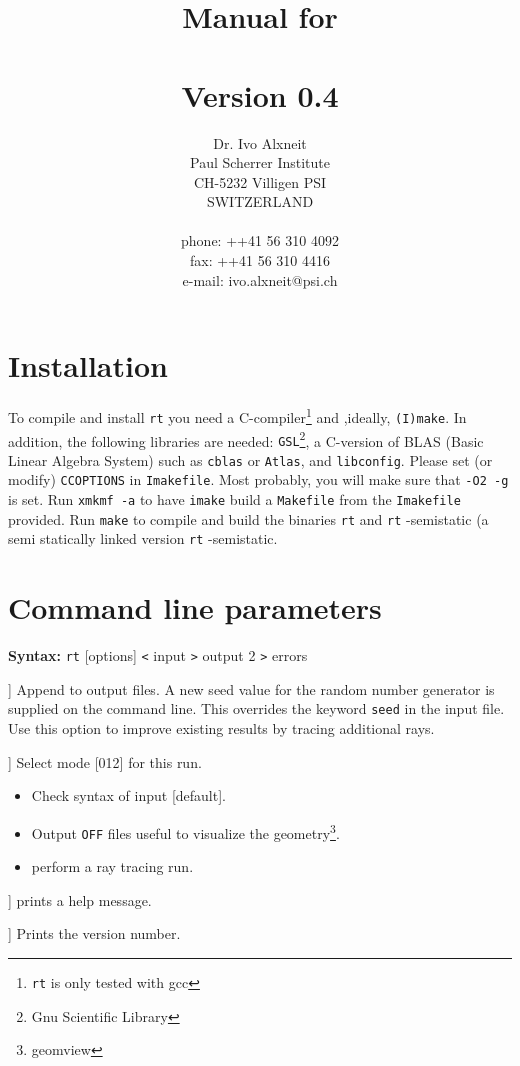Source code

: \documentclass[10pt,a4paper,titlepage]{article}
\title{ {\Huge Manual for \\
		\rt \\
		Version 0.4\\
		\vspace{2cm}}}
\author{Dr. Ivo Alxneit \\
	Paul Scherrer Institute \\
	CH-5232 Villigen PSI \\
	SWITZERLAND \\
	\\
	phone: ++41 56 310 4092 \\
	fax: ++41 56 310 4416 \\
	e-mail: ivo.alxneit@psi.ch \\
	\vspace{4cm}}
\newcommand{\rt}{{\tt rt} }
\begin{document}
\maketitle

\tableofcontents
\pagebreak

\setcounter{page}{1}



\section{Installation}

To compile and install \rt you need a C-compiler\footnote{\rt is only tested with gcc} and ,ideally, {\tt (I)make}. In addition, the following libraries are needed: {\tt GSL}\footnote{Gnu Scientific Library}, a C-version of BLAS (Basic Linear Algebra System) such as {\tt cblas} or {\tt Atlas}, and {\tt libconfig}. Please set (or modify) {\tt CCOPTIONS} in {\tt Imakefile}. Most probably, you will make sure that {\tt -O2 -g} is set. Run {\tt xmkmf -a} to have {\tt imake} build a {\tt Makefile} from the {\tt Imakefile} provided. Run {\tt make} to compile and build the binaries \rt and {\rt-semistatic} (a semi statically linked version {\rt-semistatic}.



\section{Command line parameters}

{\bf Syntax:} \rt [options] {\tt <} input {\tt >} output 2 {\tt >} errors
\vspace{1em}
\begin{list}{}
{\setlength{\leftmargin}{3.5cm}
\setlength{\labelwidth}{3.0cm}
\setlength{\rightmargin}{0.5cm}}

\item[\tt [--append|-a]] Append to output files. A new seed value for the random number generator is supplied on the command line. This overrides the keyword {\tt seed} in the input file. Use this option to improve existing results by tracing additional rays.

\item[\tt [--mode|-m]] Select mode [012] for this run.
\begin{itemize}
\item[\tt -m0]{Check syntax of input [default].}
\item[\tt -m1]{Output {\tt OFF} files useful to visualize the geometry\footnote{geomview}.}
\item[\tt -m2]{perform a ray tracing run.}
\end{itemize}

\item[\tt [--help|-h]] prints a help message.

\item[\tt [--Version|-V]] Prints the version number.

\end{list}
\end{document}
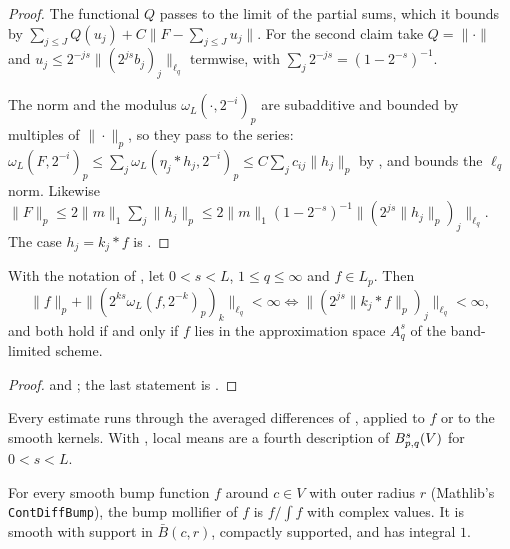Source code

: \begin{proof}
\leanok
The functional $Q$ passes to the limit of the partial sums, which it bounds by
$\sum_{j \leq J} Q(u_j) + C \|F - \sum_{j \leq J} u_j\|$. For the second claim take $Q = \|\cdot\|$
and $u_j \leq 2^{-js} \|(2^{js} b_j)_j\|_{\ell_q}$ termwise, with
$\sum_j 2^{-js} = (1 - 2^{-s})^{-1}$.

The norm and the modulus $\omega_L(\cdot, 2^{-i})_p$ are subadditive and bounded by multiples of
$\|\cdot\|_p$, so they pass to the series:
$\omega_L(F, 2^{-i})_p \leq \sum_j \omega_L(\eta_j * h_j, 2^{-i})_p \leq C \sum_j c_{ij}
\|h_j\|_p$ by , and  bounds the
$\ell_q$ norm. Likewise $\|F\|_p \leq 2 \|m\|_1 \sum_j \|h_j\|_p \leq 2 \|m\|_1 (1 - 2^{-s})^{-1}
\|(2^{js} \|h_j\|_p)_j\|_{\ell_q}$. The case $h_j = k_j * f$ is .
\end{proof}

\begin{theorem}
\label{thm:local-means}
\leanok
{}
With the notation of , let $0 < s < L$, $1 \leq q \leq \infty$ and
$f \in L_p$. Then
\[
  \|f\|_p + \|(2^{ks} \omega_L(f, 2^{-k})_p)_k\|_{\ell_q} < \infty
  \iff \|(2^{js} \|k_j * f\|_p)_j\|_{\ell_q} < \infty ,
\]
and both hold if and only if $f$ lies in the approximation space $A^s_q$ of the band-limited
scheme.
\end{theorem}

\begin{proof}
\leanok
{} and ; the last statement is
.
\end{proof}

Every estimate runs through the averaged differences of , applied
to $f$ or to the smooth kernels. With , local means are a fourth description of
$B^{s}_{p,q}(V)$ for $0 < s < L$.

\begin{definition}
\label{def:bump-mollifier}
\leanok
For every smooth bump function $f$ around $c \in V$ with outer radius $r$ (Mathlib's
\texttt{ContDiffBump}), the bump mollifier of $f$ is $f / \int f$ with complex values. It is
smooth with support in $\bar B(c, r)$, compactly supported, and has integral $1$.
\end{definition}

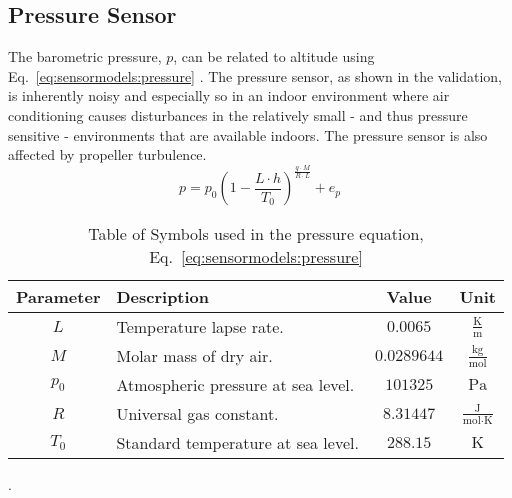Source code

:     \subsection{Pressure Sensor}
        The barometric pressure, $p$, can be related to altitude using Eq.~\eqref{eq:sensormodels:pressure} \cite{physicshandbook}.
        The pressure sensor, as shown in the validation, is inherently
        noisy and especially so in an indoor environment where air conditioning
        causes disturbances in the relatively small - and thus pressure sensitive -
        environments that are available indoors.
        The pressure sensor is also affected by propeller turbulence.
        \begin{equation}
            \label{eq:sensormodels:pressure}
            p = p_{0} \left( 1 - \frac{L \cdot h}{T_{0}} \right)^{\frac{g \cdot M}{R\cdot L}} + e_{p}
        \end{equation}
        \begin{table}
            \begin{tabularx}{\tablewidth}{|c|X|c|c|}\hline
                \textbf{Parameter} & \textbf{Description} & \textbf{Value} & \textbf{Unit} \\\hline
                $L$       & Temperature lapse rate.            & $0.0065$ & $\frac{\text{K}}{\text{m}}$ \\\hline
                $M$       & Molar mass of dry air.             & $0.0289644$ & $\frac{\text{kg}}{\text{mol}}$ \\\hline
                $p_{0}$   & Atmospheric pressure at sea level. & $101325$ & $\text{Pa}$ \\\hline
                $R$       & Universal gas constant.            & $8.31447$ & $\frac{\text{J}}{\text{mol} \cdot \text{K}}$ \\\hline
                $T_{0}$   & Standard temperature at sea level. & $288.15$ & $\text{K}$ \\\hline
            \end{tabularx}
            \label{tos:pressuresensor}
            \caption{Table of Symbols used in the pressure equation, Eq.~\eqref{eq:sensormodels:pressure}}.
        \end{table}

    
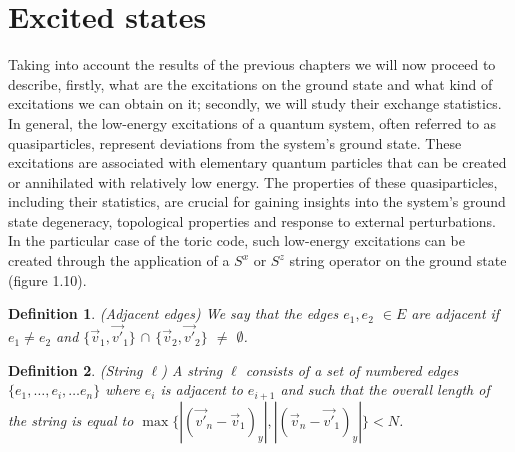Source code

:\documentclass{Configuration_Files/PoliMi3i_thesis}
\newtheorem{definition}{Definition}[chapter]
\begin{document}





















\newpage
\section{Excited states}
\label{sec:ES}


Taking into account the results of the previous chapters we will now proceed to describe, firstly, what are the excitations on the ground state and what kind of excitations we can obtain on it; secondly, we will study their exchange statistics. In general, the low-energy excitations of a quantum system, often referred to as quasiparticles, represent deviations from the system's ground state. These excitations are associated with elementary quantum particles that can be created or annihilated with relatively low energy. The properties of these quasiparticles, including their statistics, are crucial for gaining insights into the system's ground state degeneracy, topological properties and response to external perturbations. \newline
In the particular case of the toric code, such low-energy excitations can be created through the application of a $S^x$ or $S^z$ string operator on the ground state (figure 1.10).

\begin{definition}(Adjacent edges)
	We say that the edges  $e_1, e_2$ $\in E$ are adjacent if $e_1\neq e_2$ and $\{ \vec{v}_1, \vec{v'}_1\}$ $\cap $ $\{ \vec{v}_2, \vec{v'}_2\}$ $\neq$ $\emptyset$.
\end{definition}

\begin{definition}(String $\ell$)
	A string $\ell$ consists of a set of numbered edges $\{e_1, \dots, e_i, \dots e_n\}$ where $e_i$ is adjacent to $e_{i+1}$ and such that the overall length of the string is equal to $\max \{ |(\vec{v'}_n-\vec{v}_1)_y|, |(\vec{v}_n-\vec{v'}_1)_y| \} < N$.
\end{definition}
\end{document}
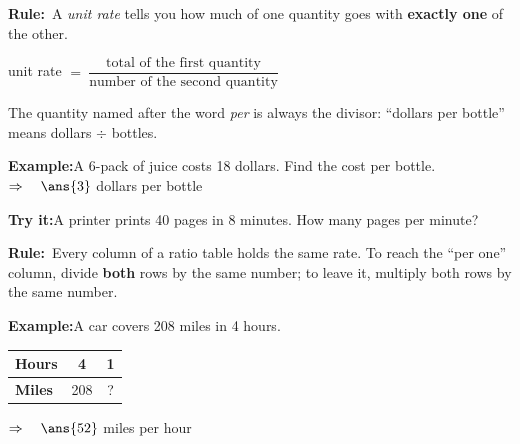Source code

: \documentclass[12pt]{article}
\begin{document}


\begin{formulabox}\textbf{Rule:}\ A \emph{unit rate} tells you how much of one
quantity goes with \textbf{exactly one} of the other.\par
\centerline{unit rate $=\ \dfrac{\text{total of the first quantity}}{\text{number of the second quantity}}$}
The quantity named after the word \emph{per} is always the divisor: ``dollars
per bottle'' means dollars $\div$ bottles.
\end{formulabox}

\begin{examplebox}\textbf{Example:}\quad A 6-pack of juice costs 18 dollars.
Find the cost per bottle.
$\Rightarrow\quad \ans{3}$ dollars per bottle
\end{examplebox}

\begin{tryitbox}\textbf{Try it:}\quad A printer prints 40 pages in 8 minutes.
How many pages per minute?\\[2pt]
\end{tryitbox}


\begin{formulabox}\textbf{Rule:}\ Every column of a ratio table holds the same
rate. To reach the ``per one'' column, divide \textbf{both} rows by the same
number; to leave it, multiply both rows by the same number.
\end{formulabox}

\begin{examplebox}\textbf{Example:}\quad A car covers 208 miles in 4 hours.
\ \begin{tabular}{|l|c|c|}\hline
\textbf{Hours} & 4 & 1 \\ \hline
\textbf{Miles} & 208 & ? \\ \hline
\end{tabular}
$\Rightarrow\quad \ans{52}$ miles per hour
\end{examplebox}
\end{document}
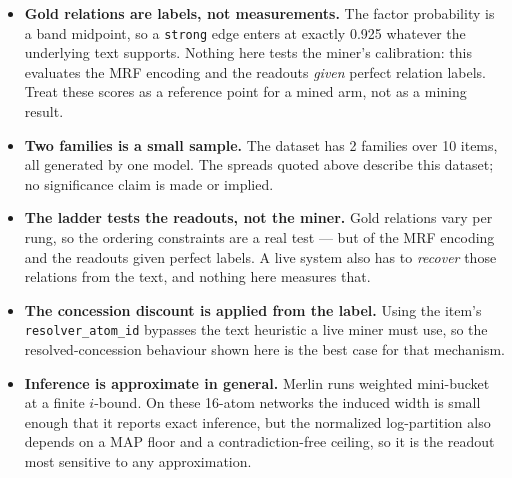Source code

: \documentclass[11pt]{article}
\begin{document}
\begin{itemize}
\item \textbf{Gold relations are labels, not measurements.} The factor probability is a band midpoint, so a \texttt{strong} edge enters at exactly 0.925 whatever the underlying text supports. Nothing here tests the miner's calibration: this evaluates the MRF encoding and the readouts \emph{given} perfect relation labels. Treat these scores as a reference point for a mined arm, not as a mining result.
\item \textbf{Two families is a small sample.} The dataset has 2 families over 10 items, all generated by one model. The spreads quoted above describe this dataset; no significance claim is made or implied.
\item \textbf{The ladder tests the readouts, not the miner.} Gold relations vary per rung, so the ordering constraints are a real test --- but of the MRF encoding and the readouts given perfect labels. A live system also has to \emph{recover} those relations from the text, and nothing here measures that.
\item \textbf{The concession discount is applied from the label.} Using the item's \texttt{resolver\_atom\_id} bypasses the text heuristic a live miner must use, so the resolved-concession behaviour shown here is the best case for that mechanism.
\item \textbf{Inference is approximate in general.} Merlin runs weighted mini-bucket at a finite $i$-bound. On these 16-atom networks the induced width is small enough that it reports exact inference, but the normalized log-partition also depends on a MAP floor and a contradiction-free ceiling, so it is the readout most sensitive to any approximation.
\end{itemize}
\end{document}
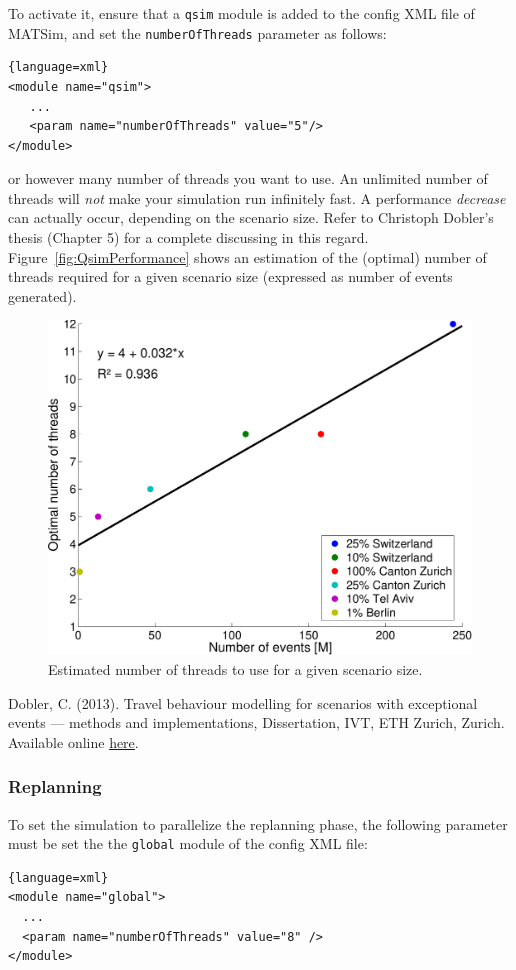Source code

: To activate it, ensure that a \texttt{qsim} module is added to the config XML file of MATSim, and set the \texttt{numberOfThreads} parameter as follows:
\begin{lstlisting}{language=xml}
<module name="qsim">
   ...
   <param name="numberOfThreads" value="5"/>
</module>
\end{lstlisting}
or however many number of threads you want to use. An unlimited number of threads will \emph{not} make your simulation run infinitely fast. A performance \emph{decrease} can actually occur, depending on the scenario size. Refer to Christoph Dobler's thesis (Chapter 5) for a complete discussing in this regard. Figure~\ref{fig:QsimPerformance} shows an estimation of the (optimal) number of threads required for a given scenario size (expressed as number of events generated).
\begin{figure}[h]
\centering
\includegraphics[width=0.6\linewidth]{figures/benchmarks/EventsVsSpeedUp}
\caption{Estimated number of threads to use for a given scenario size.} 
\label{fig:QsimPerformance}
\label{figureLabel}
\end{figure}

Dobler, C. (2013). Travel behaviour modelling for scenarios with exceptional events --- methods and implementations, Dissertation, IVT, ETH Zurich, Zurich. Available online \href{http://e-collection.library.ethz.ch/view/eth:7633}{here}.

\subsubsection{Replanning}
To set the simulation to parallelize the replanning phase, the following parameter must be set the the \texttt{global} module of the config XML file:
\begin{lstlisting}{language=xml}
<module name="global">
  ...
  <param name="numberOfThreads" value="8" />
</module>
\end{lstlisting}

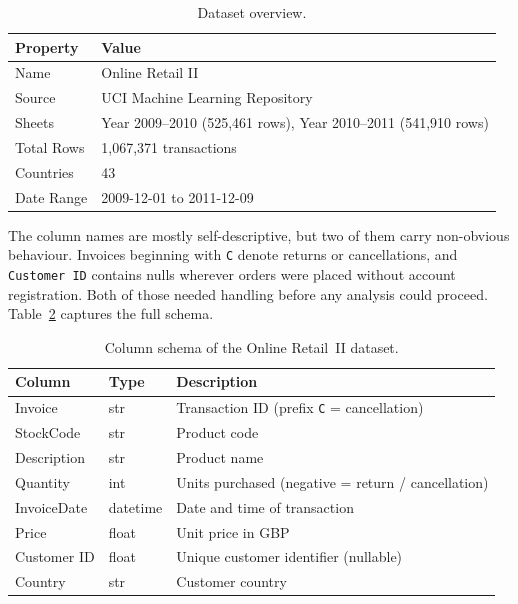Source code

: \documentclass[12pt, a4paper]{article}
\begin{document}
\begin{table}[H]
\centering
\caption{Dataset overview.}
\label{tab:dataset_overview}
\begin{tabular}{@{}ll@{}}
\toprule
\textbf{Property}   & \textbf{Value} \\
\midrule
Name                 & Online Retail II \\
Source               & UCI Machine Learning Repository \\
Sheets               & Year 2009--2010 (525,461 rows), Year 2010--2011 (541,910 rows) \\
Total Rows           & 1,067,371 transactions \\
Countries            & 43 \\
Date Range           & 2009-12-01 to 2011-12-09 \\
\bottomrule
\end{tabular}
\end{table}

\noindent The column names are mostly self-descriptive, but two of them carry non-obvious behaviour. Invoices beginning with \texttt{C} denote returns or cancellations, and \texttt{Customer ID} contains nulls wherever orders were placed without account registration. Both of those needed handling before any analysis could proceed. Table~\ref{tab:columns} captures the full schema.

\begin{table}[H]
\centering
\caption{Column schema of the Online Retail~II dataset.}
\label{tab:columns}
\begin{tabular}{@{}lll@{}}
\toprule
\textbf{Column} & \textbf{Type} & \textbf{Description} \\
\midrule
Invoice      & str      & Transaction ID (prefix \texttt{C} = cancellation) \\
StockCode    & str      & Product code \\
Description  & str      & Product name \\
Quantity     & int      & Units purchased (negative = return / cancellation) \\
InvoiceDate  & datetime & Date and time of transaction \\
Price        & float    & Unit price in GBP \\
Customer ID  & float    & Unique customer identifier (nullable) \\
Country      & str      & Customer country \\
\bottomrule
\end{tabular}
\end{table}
\end{document}
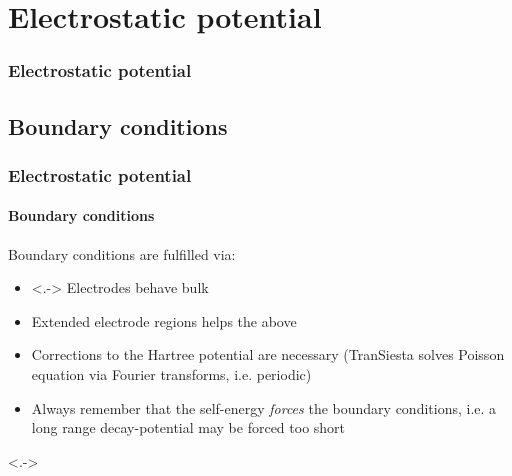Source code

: \section{Electrostatic potential}

\begin{framenologo}
  \frametitle{Electrostatic potential}
  \tableofcontents[currentsection]
\end{framenologo}

\subsection{Boundary conditions}

\begin{frame}
  \frametitle{Electrostatic potential}
  \framesubtitle{Boundary conditions}

  Boundary conditions are fulfilled via:
  \begin{itemize}[<+->]
    \item<.-> Electrodes behave bulk

    \item Extended electrode regions helps the above

    \item Corrections to the Hartree potential are necessary (TranSiesta solves Poisson
    equation via Fourier transforms, i.e. periodic)

    \item Always remember that the self-energy \emph{forces} the boundary conditions,
    i.e. a long range decay-potential may be forced too short

  \end{itemize}

  \uncover<.->{
  \begin{center}

\end{center}}
\end{frame}
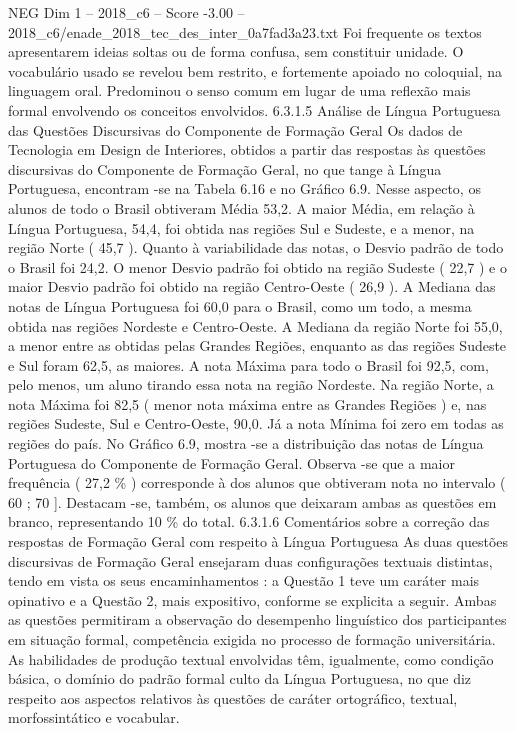 \begin{textsample}{NEG Dim 1 – 2018\_c6 – Score -3.00 – 2018\_c6/enade\_2018\_tec\_des\_inter\_0a7fad3a23.txt}
Foi frequente os textos apresentarem ideias soltas ou de forma confusa, sem constituir unidade.
O vocabulário usado se revelou bem restrito, e fortemente apoiado no coloquial, na linguagem oral.
Predominou o senso comum em lugar de uma reflexão mais formal envolvendo os conceitos envolvidos. 6.3.1.5 Análise de Língua Portuguesa das Questões Discursivas do Componente de Formação Geral Os dados de Tecnologia em Design de Interiores, obtidos a partir das respostas às questões discursivas do Componente de Formação Geral, no que tange à Língua Portuguesa, encontram -se na Tabela 6.16 e no Gráfico 6.9.
Nesse aspecto, os alunos de todo o Brasil obtiveram Média 53,2.
A maior Média, em relação à Língua Portuguesa, 54,4, foi obtida nas regiões Sul e Sudeste, e a menor, na região Norte ( 45,7 ).
Quanto à variabilidade das notas, o Desvio padrão de todo o Brasil foi 24,2.
O menor Desvio padrão foi obtido na região Sudeste ( 22,7 ) e o maior Desvio padrão foi obtido na região Centro-Oeste ( 26,9 ).
A Mediana das notas de Língua Portuguesa foi 60,0 para o Brasil, como um todo, a mesma obtida nas regiões Nordeste e Centro-Oeste.
A Mediana da região Norte foi 55,0, a menor entre as obtidas pelas Grandes Regiões, enquanto as das regiões Sudeste e Sul foram 62,5, as maiores.
A nota Máxima para todo o Brasil foi 92,5, com, pelo menos, um aluno tirando essa nota na região Nordeste.
Na região Norte, a nota Máxima foi 82,5 ( menor nota máxima entre as Grandes Regiões ) e, nas regiões Sudeste, Sul e Centro-Oeste, 90,0.
Já a nota Mínima foi zero em todas as regiões do país.
No Gráfico 6.9, mostra -se a distribuição das notas de Língua Portuguesa do Componente de Formação Geral.
Observa -se que a maior frequência ( 27,2 \% ) corresponde à dos alunos que obtiveram nota no intervalo ( 60 ; 70 ].
Destacam -se, também, os alunos que deixaram ambas as questões em branco, representando 10 \% do total. 6.3.1.6 Comentários sobre a correção das respostas de Formação Geral com respeito à Língua Portuguesa As duas questões discursivas de Formação Geral ensejaram duas configurações textuais distintas, tendo em vista os seus encaminhamentos : a Questão 1 teve um caráter mais opinativo e a Questão 2, mais expositivo, conforme se explicita a seguir.
Ambas as questões permitiram a observação do desempenho linguístico dos participantes em situação formal, competência exigida no processo de formação universitária.
As habilidades de produção textual envolvidas têm, igualmente, como condição básica, o domínio do padrão formal culto da Língua Portuguesa, no que diz respeito aos aspectos relativos às questões de caráter ortográfico, textual, morfossintático e vocabular.

\end{textsample}
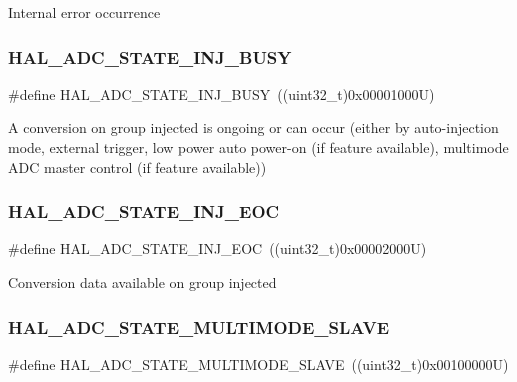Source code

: Internal error occurrence \mbox{\label{group___a_d_c___exported___types_ga0044d240de80a70923b5c970d19ba24b}} 
\subsubsection{\texorpdfstring{HAL\_ADC\_STATE\_INJ\_BUSY}{HAL\_ADC\_STATE\_INJ\_BUSY}}
{\footnotesize\ttfamily \#define H\+A\+L\+\_\+\+A\+D\+C\+\_\+\+S\+T\+A\+T\+E\+\_\+\+I\+N\+J\+\_\+\+B\+U\+SY~((uint32\+\_\+t)0x00001000\+U)}

A conversion on group injected is ongoing or can occur (either by auto-\/injection mode, external trigger, low power auto power-\/on (if feature available), multimode A\+DC master control (if feature available)) \mbox{\label{group___a_d_c___exported___types_gafcfffd11ab8b84d3b0a1ce50ccf821d5}} 
\subsubsection{\texorpdfstring{HAL\_ADC\_STATE\_INJ\_EOC}{HAL\_ADC\_STATE\_INJ\_EOC}}
{\footnotesize\ttfamily \#define H\+A\+L\+\_\+\+A\+D\+C\+\_\+\+S\+T\+A\+T\+E\+\_\+\+I\+N\+J\+\_\+\+E\+OC~((uint32\+\_\+t)0x00002000\+U)}

Conversion data available on group injected \mbox{\label{group___a_d_c___exported___types_ga24f867061abe6ee31227ec21289c69db}} 
\subsubsection{\texorpdfstring{HAL\_ADC\_STATE\_MULTIMODE\_SLAVE}{HAL\_ADC\_STATE\_MULTIMODE\_SLAVE}}
{\footnotesize\ttfamily \#define H\+A\+L\+\_\+\+A\+D\+C\+\_\+\+S\+T\+A\+T\+E\+\_\+\+M\+U\+L\+T\+I\+M\+O\+D\+E\+\_\+\+S\+L\+A\+VE~((uint32\+\_\+t)0x00100000\+U)}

● BRIEF:
Start with the line with "1 \\ \hline" in the listing above and stop after the line with "for that mechanism.". Write out exactly the lines in that stretch and no others, without pictures.

● ANSWER SPACE:
\textbf{Hours} & 4 & 1 \\ \hline
\textbf{Miles} & 208 & ? \\ \hline
\end{tabular}
$\Rightarrow\quad \ans{52}$ miles per hour
\end{examplebox}
\end{document}
Source code

: \documentclass[11pt]{article}
\begin{document}
\begin{itemize}
\item \textbf{Gold relations are labels, not measurements.} The factor probability is a band midpoint, so a \texttt{strong} edge enters at exactly 0.925 whatever the underlying text supports. Nothing here tests the miner's calibration: this evaluates the MRF encoding and the readouts \emph{given} perfect relation labels. Treat these scores as a reference point for a mined arm, not as a mining result.
\item \textbf{Two families is a small sample.} The dataset has 2 families over 10 items, all generated by one model. The spreads quoted above describe this dataset; no significance claim is made or implied.
\item \textbf{The ladder tests the readouts, not the miner.} Gold relations vary per rung, so the ordering constraints are a real test --- but of the MRF encoding and the readouts given perfect labels. A live system also has to \emph{recover} those relations from the text, and nothing here measures that.
\item \textbf{The concession discount is applied from the label.} Using the item's \texttt{resolver\_atom\_id} bypasses the text heuristic a live miner must use, so the resolved-concession behaviour shown here is the best case for that mechanism.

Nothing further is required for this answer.